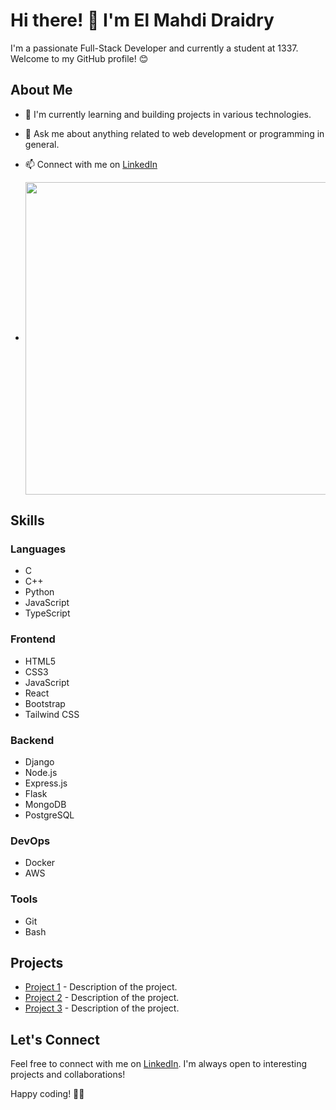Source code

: # Hi there! 👋 I'm El Mahdi Draidry

I'm a passionate Full-Stack Developer and currently a student at 1337. Welcome to my GitHub profile! 😊

## About Me

- 🌱 I'm currently learning and building projects in various technologies.
- 💬 Ask me about anything related to web development or programming in general.
- 📫 Connect with me on [LinkedIn](https://linkedin.com/in/www.linkedin.com/in/mahdi-draidrya)

-   <img align ="center" src="https://badge.mediaplus.ma/greenbinary/edraidry" width="500" >
## Skills

### Languages

- C
- C++
- Python
- JavaScript
- TypeScript

### Frontend

- HTML5
- CSS3
- JavaScript
- React
- Bootstrap
- Tailwind CSS

### Backend

- Django
- Node.js
- Express.js
- Flask
- MongoDB
- PostgreSQL

### DevOps

- Docker
- AWS

### Tools

- Git
- Bash

## Projects

- [Project 1](#) - Description of the project.
- [Project 2](#) - Description of the project.
- [Project 3](#) - Description of the project.

## Let's Connect

Feel free to connect with me on [LinkedIn](https://linkedin.com/in/www.linkedin.com/in/mahdi-draidrya). I'm always open to interesting projects and collaborations!

Happy coding! 👨‍💻
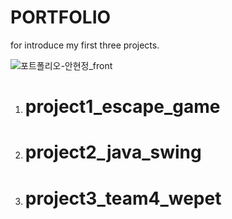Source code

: # PORTFOLIO
for introduce my first three projects.



![포트폴리오-안현정_front](https://github.com/cho1ok/PORTFOLIO/assets/117049958/296bac37-1d87-4aba-a141-e20d025f390d)

1. # project1_escape_game
2. # project2_java_swing
3. # project3_team4_wepet


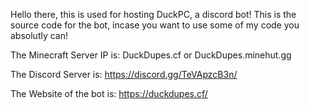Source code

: Hello there, this is used for hosting DuckPC, a discord bot!
This is the source code for the bot, incase you want to use some of my code you absolutly can!

The Minecraft Server IP is:
DuckDupes.cf or DuckDupes.minehut.gg

The Discord Server is:
https://discord.gg/TeVApzcB3n/

The Website of the bot is:
https://duckdupes.cf/

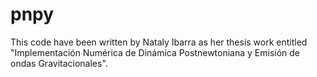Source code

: # pnpy
This code have been written by Nataly Ibarra as her thesis work  entitled "Implementación Numérica de Dinámica Postnewtoniana y  Emisión de ondas Gravitacionales".
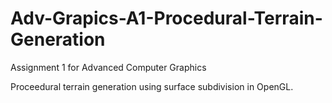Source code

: # Adv-Grapics-A1-Procedural-Terrain-Generation
Assignment 1 for Advanced Computer Graphics

Proceedural terrain generation using surface subdivision in OpenGL.

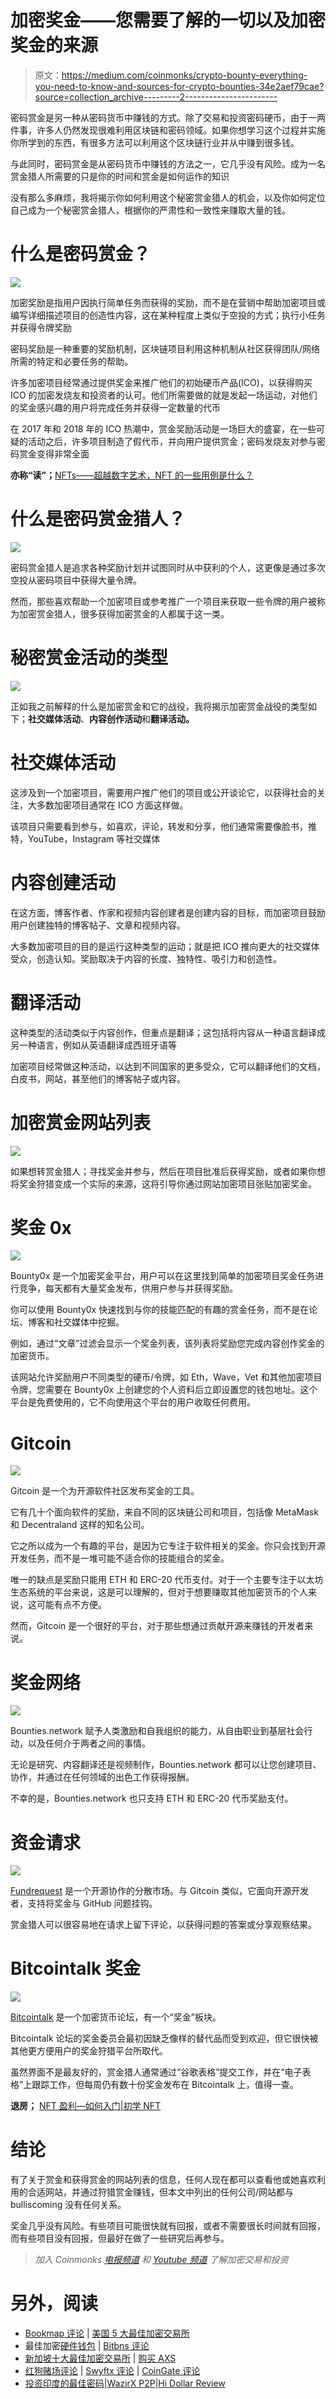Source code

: # 加密奖金——您需要了解的一切以及加密奖金的来源

> 原文：<https://medium.com/coinmonks/crypto-bounty-everything-you-need-to-know-and-sources-for-crypto-bounties-34e2aef79cae?source=collection_archive---------2----------------------->

密码赏金是另一种从密码货币中赚钱的方式。除了交易和投资密码硬币，由于一两件事，许多人仍然发现很难利用区块链和密码领域。如果你想学习这个过程并实施你所学到的东西，有很多方法可以利用这个区块链行业并从中赚到很多钱。

与此同时，密码赏金是从密码货币中赚钱的方法之一，它几乎没有风险。成为一名赏金猎人所需要的只是你的时间和赏金是如何运作的知识

没有那么多麻烦，我将揭示你如何利用这个秘密赏金猎人的机会，以及你如何定位自己成为一个秘密赏金猎人，根据你的严肃性和一致性来赚取大量的钱。

# 什么是密码赏金？

![](img/7db2090c786b5ef3446bad52a1df5e0e.png)

加密奖励是指用户因执行简单任务而获得的奖励，而不是在营销中帮助加密项目或编写详细描述项目的创造性内容，这在某种程度上类似于空投的方式；执行小任务并获得令牌奖励

密码奖励是一种重要的奖励机制，区块链项目利用这种机制从社区获得团队/网络所需的特定和必要任务的帮助。

许多加密项目经常通过提供奖金来推广他们的初始硬币产品(ICO)，以获得购买 ICO 的加密发烧友和投资者的认可。他们所需要做的就是发起一场运动，对他们的奖金感兴趣的用户将完成任务并获得一定数量的代币

在 2017 年和 2018 年的 ICO 热潮中，赏金奖励活动是一场巨大的盛宴，在一些可疑的活动之后，许多项目制造了假代币，并向用户提供赏金；密码发烧友对参与密码赏金变得非常全面

**亦称“读”；**[NFTs——超越数字艺术，NFT 的一些用例是什么？](https://bulliscoming.com/nfts-beyond-digital-art/)

# 什么是密码赏金猎人？

![](img/e4c17b68219b092a4fe5a560a2b6c6fc.png)

密码赏金猎人是追求各种奖励计划并试图同时从中获利的个人，这更像是通过多次空投从密码项目中获得大量令牌。

然而，那些喜欢帮助一个加密项目或参考推广一个项目来获取一些令牌的用户被称为加密赏金猎人，很多获得加密赏金的人都属于这一类。

# 秘密赏金活动的类型

![](img/16c9fa9c7c94352f41e905712af14e5b.png)

正如我之前解释的什么是加密赏金和它的战役，我将揭示加密赏金战役的类型如下；**社交媒体活动**、**内容创作活动**和**翻译活动。**

# 社交媒体活动

这涉及到一个加密项目，需要用户推广他们的项目或公开谈论它，以获得社会的关注，大多数加密项目通常在 ICO 方面这样做。

该项目只需要看到参与，如喜欢，评论，转发和分享，他们通常需要像脸书，推特，YouTube，Instagram 等社交媒体

# 内容创建活动

在这方面，博客作者、作家和视频内容创建者是创建内容的目标，而加密项目鼓励用户创建独特的博客帖子、文章和视频内容。

大多数加密项目的目的是运行这种类型的运动；就是把 ICO 推向更大的社交媒体受众，创造认知。奖励取决于内容的长度、独特性、吸引力和创造性。

# 翻译活动

这种类型的活动类似于内容创作，但重点是翻译；这包括将内容从一种语言翻译成另一种语言，例如从英语翻译成西班牙语等

加密项目经常做这种活动，以达到不同国家的更多受众，它可以翻译他们的文档，白皮书，网站，甚至他们的博客帖子或内容。

# 加密赏金网站列表

![](img/b6b7f90cbe3f218c8c6450f081722312.png)

如果想转赏金猎人；寻找奖金并参与，然后在项目批准后获得奖励，或者如果你想将奖金狩猎变成一个实际的来源，这将引导你通过网站加密项目张贴加密奖金。

# 奖金 0x

![](img/a09e3c8a20963809fa606254c1f992b3.png)

Bounty0x 是一个加密奖金平台，用户可以在这里找到简单的加密项目奖金任务进行竞争，每天都有大量奖金发布，供用户参与并获得奖励。

你可以使用 Bounty0x 快速找到与你的技能匹配的有趣的赏金任务，而不是在论坛、博客和社交媒体中挖掘。

例如，通过“文章”过滤会显示一个奖金列表，该列表将奖励您完成内容创作奖金的加密货币。

该网站允许奖励用户不同类型的硬币/令牌，如 Eth，Wave，Vet 和其他加密项目令牌，您需要在 Bounty0x 上创建您的个人资料后立即设置您的钱包地址。这个平台是免费使用的，它不向使用这个平台的用户收取任何费用。

# Gitcoin

![](img/3b4864c86716d3c07286243be5af8260.png)

Gitcoin 是一个为开源软件社区发布奖金的工具。

它有几十个面向软件的奖励，来自不同的区块链公司和项目，包括像 MetaMask 和 Decentraland 这样的知名公司。

它之所以成为一个有趣的平台，是因为它专注于软件相关的奖金。你只会找到开源开发任务，而不是一堆可能不适合你的技能组合的奖金。

唯一的缺点是奖励只能用 ETH 和 ERC-20 代币支付。对于一个主要专注于以太坊生态系统的平台来说，这是可以理解的，但对于想要赚取其他加密货币的个人来说，这可能有点不方便。

然而，Gitcoin 是一个很好的平台，对于那些想通过贡献开源来赚钱的开发者来说。

# 奖金网络

![](img/1fc31bcab5ac2a7b2dea2d40eedeb096.png)

Bounties.network 赋予人类激励和自我组织的能力，从自由职业到基层社会行动，以及任何介于两者之间的事情。

无论是研究、内容翻译还是视频制作，Bounties.network 都可以让您创建项目、协作，并通过在任何领域的出色工作获得报酬。

不幸的是，Bounties.network 也只支持 ETH 和 ERC-20 代币奖励支付。

# 资金请求

![](img/eec638777c7b6e4d41082493ad8b06ea.png)

[Fundrequest](https://fundrequest.io/) 是一个开源协作的分散市场。与 Gitcoin 类似，它面向开源开发者，支持将奖金与 GitHub 问题挂钩。

赏金猎人可以很容易地在请求上留下评论，以获得问题的答案或分享观察结果。

# Bitcointalk 奖金

![](img/4dc6a149bcbfb59a5fcbd83b89ed6d49.png)

[Bitcointalk](https://bitcointalk.org/) 是一个加密货币论坛，有一个“奖金”板块。

Bitcointalk 论坛的奖金委员会最初因缺乏像样的替代品而受到欢迎，但它很快被其他更方便用户的奖金狩猎平台所取代。

虽然界面不是最友好的，赏金猎人通常通过“谷歌表格”提交工作，并在“电子表格”上跟踪工作，但每周仍有数十份奖金发布在 Bitcointalk 上，值得一查。

**退房；** [NFT 盈利—如何入门|初学 NFT](https://bulliscoming.com/nft-profit-how-to-get-started-with-nft/)

# 结论

有了关于赏金和获得赏金的网站列表的信息，任何人现在都可以查看他或她喜欢利用的合适网站，并通过狩猎赏金赚钱，但本文中列出的任何公司/网站都与 bulliscoming 没有任何关系。

奖金几乎没有风险。有些项目可能很快就有回报，或者不需要很长时间就有回报，而有些项目没有回报，但最好在做了一些研究后再参与。

> *加入 Coinmonks* [*电报频道*](https://t.me/coincodecap) *和* [*Youtube 频道*](https://www.youtube.com/c/coinmonks/videos) *了解加密交易和投资*

# 另外，阅读

*   [Bookmap 评论](https://coincodecap.com/bookmap-review-2021-best-trading-software) | [美国 5 大最佳加密交易所](https://coincodecap.com/crypto-exchange-usa)
*   最佳加密[硬件钱包](/coinmonks/hardware-wallets-dfa1211730c6) | [Bitbns 评论](/coinmonks/bitbns-review-38256a07e161)
*   [新加坡十大最佳加密交易所](https://coincodecap.com/crypto-exchange-in-singapore) | [购买 AXS](https://coincodecap.com/buy-axs-token)
*   [红狗赌场评论](https://coincodecap.com/red-dog-casino-review) | [Swyftx 评论](https://coincodecap.com/swyftx-review) | [CoinGate 评论](https://coincodecap.com/coingate-review)
*   [投资印度的最佳密码](https://coincodecap.com/best-crypto-to-invest-in-india-in-2021)|[WazirX P2P](https://coincodecap.com/wazirx-p2p)|[Hi Dollar Review](https://coincodecap.com/hi-dollar-review)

WHAT THE EXERCISE ASKS: Reproduce, word for word and in full, only the lines above that start at the line with "密码赏金是另一种从密码货币中" and run through the line with "密码奖励是一种重要的奖励机制", both ends included.

ANSWER AREA:
密码赏金是另一种从密码货币中赚钱的方式。除了交易和投资密码硬币，由于一两件事，许多人仍然发现很难利用区块链和密码领域。如果你想学习这个过程并实施你所学到的东西，有很多方法可以利用这个区块链行业并从中赚到很多钱。

与此同时，密码赏金是从密码货币中赚钱的方法之一，它几乎没有风险。成为一名赏金猎人所需要的只是你的时间和赏金是如何运作的知识

没有那么多麻烦，我将揭示你如何利用这个秘密赏金猎人的机会，以及你如何定位自己成为一个秘密赏金猎人，根据你的严肃性和一致性来赚取大量的钱。

# 什么是密码赏金？

![](img/7db2090c786b5ef3446bad52a1df5e0e.png)

加密奖励是指用户因执行简单任务而获得的奖励，而不是在营销中帮助加密项目或编写详细描述项目的创造性内容，这在某种程度上类似于空投的方式；执行小任务并获得令牌奖励

密码奖励是一种重要的奖励机制，区块链项目利用这种机制从社区获得团队/网络所需的特定和必要任务的帮助。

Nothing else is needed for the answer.